We used custom-written programs in Measure Foundry (Data Translation) and MatLab (The Mathworks, Natick, MA, USA) for control of visual stimuli, data acquisition and data evaluation. The non-parametric rank-based Mann–Kendall test was used for assessing the significance of data trends (Mann 1945). Number of cells and trials per cell are denoted by ‘N’ and ‘n’, respectively.

3. Results

In the motion-sensitive H1 neuron of the fly, the adaptation to motion with a constant velocity and direction leads to a decline of the neuronal response amplitude (Maddess & Laughlin 1985). We analysed whether this decrease in responsiveness to a persistent stimulus goes along with an equally strong attenuation of responses to stimulus discontinuities, i.e. abrupt changes in one of the stimulus parameters.
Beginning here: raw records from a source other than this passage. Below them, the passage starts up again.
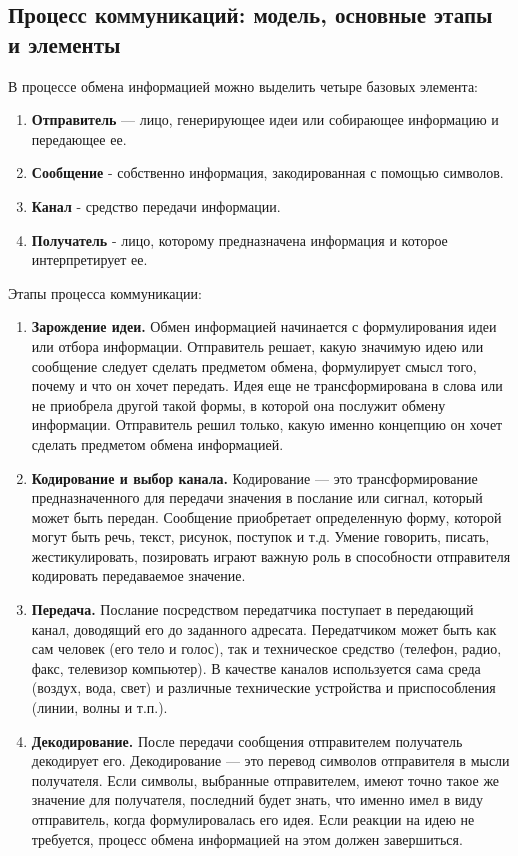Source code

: \documentclass[a4paper,12pt,oneside,final]{extarticle}
\numberwithin{equation}{section}
\begin{document}
\subsection{Процесс коммуникаций: модель, основные этапы и элементы}
В процессе обмена информацией можно выделить четыре базовых элемента:
\begin{enumerate}
	\item \textbf{Отправитель} --- лицо, генерирующее идеи или собирающее информацию и передающее ее.
	\item \textbf{Сообщение} - собственно информация, закодированная с помощью символов.
	\item \textbf{Канал} - средство передачи информации.
	\item \textbf{Получатель} - лицо, которому предназначена информация и которое интерпретирует ее.
\end{enumerate}

Этапы процесса коммуникации:
\begin{enumerate}
	\item \textbf{Зарождение идеи.} 
	Обмен информацией начинается с формулирования идеи или отбора информации. 
	Отправитель решает, какую значимую идею или сообщение следует сделать предметом обмена, формулирует смысл того, почему и что он хочет передать. 
	Идея еще не трансформирована в слова или не приобрела другой такой формы, в которой она послужит обмену информации. 
	Отправитель решил только, какую именно концепцию он хочет сделать предметом обмена информацией.
	\item \textbf{Кодирование и выбор канала.}
	Кодирование --- это трансформирование предназначенного для передачи значения в послание или сигнал, который может быть передан. 
	Сообщение приобретает определенную форму, которой могут быть речь, текст, рисунок, поступок и т.д. 
	Умение говорить, писать, жестикулировать, позировать играют важную роль в способности отправителя кодировать передаваемое значение.
	\item \textbf{Передача.}
	Послание посредством передатчика поступает в передающий канал, доводящий его до заданного адресата. 
	Передатчиком может быть как сам человек (его тело и голос), так и техническое средство (телефон, радио, факс, телевизор компьютер). 
	В качестве каналов используется сама среда (воздух, вода, свет) и различные технические устройства и приспособления (линии, волны и т.п.).
	\item \textbf{Декодирование.} 
	После передачи сообщения отправителем получатель декодирует его. 
	Декодирование --- это перевод символов отправителя в мысли получателя.
	Если символы, выбранные отправителем, имеют точно такое же значение для получателя, последний будет знать, что именно имел в виду отправитель, когда формулировалась его идея.
	Если реакции на идею не требуется, процесс обмена информацией на этом должен завершиться.
\end{enumerate}
\end{document}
(a) Impact of motion adaptation on neuronal sensitivity to discontinuities in velocity

Similar to the paradigm used by Maddess & Laughlin (1985), we stimulated H1 by a grating drifting in the preferred direction of the neuron at a constant baseline temporal frequency of 2 Hz, interrupted by eight consecutive brief (duration 50 ms) jumps to a temporal frequency faster than baseline (3 Hz) or to a temporal frequency lower than baseline (1.3 Hz). The example cell responded to the brief velocity increments with corresponding transient increments in its spike rate (figure 1a). The amplitudes of these response transients increased with adaptation, although the overall spiking rate of the neuron in the fully adapted state was about one-third smaller than in the unadapted state.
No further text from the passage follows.